▶ [Exercise brief]:
For each line below with the word "size", write out a copy.
------ Records shown ------
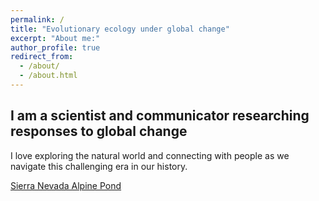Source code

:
 ```yaml
---
permalink: /
title: "Evolutionary ecology under global change"
excerpt: "About me:"
author_profile: true
redirect_from: 
  - /about/
  - /about.html
---
```


I am a scientist and communicator researching responses to global change
-
I love exploring the natural world and connecting with people as we navigate this challenging era in our history.

[Sierra Nevada Alpine Pond](C:\Users\prile\Documents\Website\eprileson.github.io\images\PXL_20220510_195253982.jpg "getting cold feet while exploring nature")

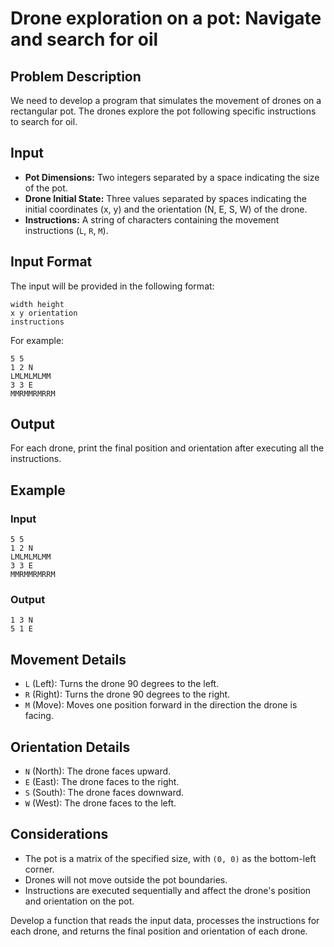 # Drone exploration on a pot: Navigate and search for oil

## Problem Description

We need to develop a program that simulates the movement of drones on a rectangular pot. The drones explore the pot following specific instructions to search for oil.

## Input

- **Pot Dimensions:** Two integers separated by a space indicating the size of the pot.
- **Drone Initial State:** Three values separated by spaces indicating the initial coordinates (x, y) and the orientation (N, E, S, W) of the drone.
- **Instructions:** A string of characters containing the movement instructions (`L`, `R`, `M`).

## Input Format

The input will be provided in the following format:

```
width height
x y orientation
instructions
```

For example:

```
5 5
1 2 N
LMLMLMLMM
3 3 E
MMRMMRMRRM
```

## Output

For each drone, print the final position and orientation after executing all the instructions.

## Example

### Input

```
5 5
1 2 N
LMLMLMLMM
3 3 E
MMRMMRMRRM
```

### Output

```
1 3 N
5 1 E
```

## Movement Details

- `L` (Left): Turns the drone 90 degrees to the left.
- `R` (Right): Turns the drone 90 degrees to the right.
- `M` (Move): Moves one position forward in the direction the drone is facing.

## Orientation Details

- `N` (North): The drone faces upward.
- `E` (East): The drone faces to the right.
- `S` (South): The drone faces downward.
- `W` (West): The drone faces to the left.

## Considerations

- The pot is a matrix of the specified size, with `(0, 0)` as the bottom-left corner.
- Drones will not move outside the pot boundaries.
- Instructions are executed sequentially and affect the drone's position and orientation on the pot.

Develop a function that reads the input data, processes the instructions for each drone, and returns the final position and orientation of each drone.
------
▶ [The answer]:
- **Pot Dimensions:** Two integers separated by a space indicating the size of the pot.
- The pot is a matrix of the specified size, with `(0, 0)` as the bottom-left corner.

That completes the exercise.